Rick tried to relight his cigarette but it was blistering with sogginess. He tossed it out the window and rolled it up, reducing the sound of the wind and rain to a dull muffle.
“Perhaps we should pull over somewhere?” Liz suggested to Rick in a strained voice.
“Pull over where? Believe me. If you see a service station or something, let me know. I'm not really focused on sign reading at the moment.”
“How about just over on the side of the road?”
“Not a good idea. Some truck might come by and not see us. It would cut right through us like tinfoil. Even if not, we could get stuck here forever. It's best just to push right through it.”
Then the loud pings of something hitting the metal and glass of the car began.
“What is that? Hail?”
But it wasn't hail. It was combination of dirt, sticks, rocks, and grass. Liz was starting to feel like she did when looking at the corn again. Like a memory she could find. Liz looked out the window and saw the first building she has seen in half an hour. It was huge like a sky scrapper. That's when she realized it wasn't a sky scrapper. It was a tornado.
“Oh my God! Rick!”
“What is it?”
“It's a tornado!”
“Where?”
“There!” Liz screamed as she pointed at the passenger side window.
Rick tried to turn his head and look, but the wind was ferocious and keeping the car on the highway took all of his concentration. A good size branch came flying across the hood of the car. Liz screamed. Rick wanted to scream, but he was petrified. The branch rolled over the roof of the car taking the driver's side windshield wiper blade along with it.
Rick watched the metal wiper arm glide through the wall of water like the tip of a stick in a stream. He let the engine slow before pressing down on the clutch pedal and popping the car into second gear. He leaned his head across the center console to try to see, but he could just barely make out that they were still on the road and not driving through some corn field.
“Liz, I need you to look up ahead and tell me what you see. Are there any cars or anything in front of us?”
Liz leaned forward to get Rick head out of her face.
“No, nothing.”
“Nothing at all?”
“Other than a tornado? No, not a whole lot. Oh, wait! There's an overpass up ahead!”
“Ok, Liz count backwards from five so that when you say zero we're underneath it. Okay?”
“Okay. Five... four...”
Rick slowed the car down to twenty miles per hour. The water on his face was mixing with sweat and stinging his eyes.
“Three... two ...” Liz had slowed her counting to match the descending speed of the car.
Rick popped out of the clutch and wiped his brow.
“One...”
The car rolled out of the wall of water and under the overpass.
“Zero.”
Rick turned the wheel, steering them into the breakdown lane. They came to a soft stop. He put the stick in neutral and took his foot off the clutch. Now that they were no longer being barraged with water, the metal arm of the windshield wiper was scratching its way across the glass. Rick turned off the wipers. Both their hearts were pounding.
“Alright. I'll just go out there and switch the wiper blades. It will be no problem right?”

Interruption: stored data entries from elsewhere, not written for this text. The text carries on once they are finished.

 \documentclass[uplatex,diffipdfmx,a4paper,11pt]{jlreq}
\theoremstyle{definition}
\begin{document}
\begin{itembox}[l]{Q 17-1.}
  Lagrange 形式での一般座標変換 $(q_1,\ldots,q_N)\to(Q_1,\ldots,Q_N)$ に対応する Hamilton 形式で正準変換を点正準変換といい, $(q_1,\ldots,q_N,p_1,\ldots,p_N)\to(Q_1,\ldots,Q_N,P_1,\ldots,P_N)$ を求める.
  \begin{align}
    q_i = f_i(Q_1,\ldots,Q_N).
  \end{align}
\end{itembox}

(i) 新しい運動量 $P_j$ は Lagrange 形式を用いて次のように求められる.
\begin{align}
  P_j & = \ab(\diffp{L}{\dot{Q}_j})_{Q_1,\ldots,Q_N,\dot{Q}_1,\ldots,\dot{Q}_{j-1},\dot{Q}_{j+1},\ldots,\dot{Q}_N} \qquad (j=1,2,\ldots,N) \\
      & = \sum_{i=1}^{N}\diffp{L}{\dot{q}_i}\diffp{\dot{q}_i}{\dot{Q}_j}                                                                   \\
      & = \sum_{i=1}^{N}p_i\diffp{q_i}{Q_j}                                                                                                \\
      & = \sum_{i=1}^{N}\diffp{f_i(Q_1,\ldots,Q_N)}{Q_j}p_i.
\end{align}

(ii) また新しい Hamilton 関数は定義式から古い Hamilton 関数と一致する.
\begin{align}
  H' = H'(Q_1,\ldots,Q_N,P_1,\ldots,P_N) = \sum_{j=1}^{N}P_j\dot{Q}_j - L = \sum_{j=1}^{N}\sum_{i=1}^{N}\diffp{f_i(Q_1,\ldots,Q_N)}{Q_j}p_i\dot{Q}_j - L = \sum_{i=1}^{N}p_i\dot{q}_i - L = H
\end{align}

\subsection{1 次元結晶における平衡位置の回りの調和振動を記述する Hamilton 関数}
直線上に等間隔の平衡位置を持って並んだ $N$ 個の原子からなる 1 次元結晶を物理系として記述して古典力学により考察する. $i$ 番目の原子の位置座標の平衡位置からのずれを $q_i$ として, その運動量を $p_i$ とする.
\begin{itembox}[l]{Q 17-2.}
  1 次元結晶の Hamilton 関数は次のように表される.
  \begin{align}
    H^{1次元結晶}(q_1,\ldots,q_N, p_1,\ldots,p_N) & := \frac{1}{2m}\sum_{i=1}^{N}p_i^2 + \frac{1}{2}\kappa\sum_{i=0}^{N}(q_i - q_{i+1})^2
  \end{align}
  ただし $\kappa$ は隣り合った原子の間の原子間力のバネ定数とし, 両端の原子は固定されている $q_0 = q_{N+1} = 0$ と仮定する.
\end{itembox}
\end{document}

Liz stared at Rick with her mouth agape. “Are you crazy?” she asked.
Rick cracked the door open and it was instantly pulled open by the wind. The force was strong enough to make both their ears pop. With the door open the wind was no longer a dull roar, but high pitched whine, almost mechanical, like a shop saw. The inside of the car was pelted by the sideways flying rain and debris making its way across the underpass.
Rick grabbed the wet slippery plastic handle of the door. Liz grabbed onto Rick's jacket and together they managed to pull it shut. Rick, who was too exhausted to be embarrassed by his blunder, rolled over to see Liz crouched in her seat like a mouse that has been spotted by a cat.
Rick turned off the engine. He opened up his leather jacket. He reached over the center console and took Liz by the arm.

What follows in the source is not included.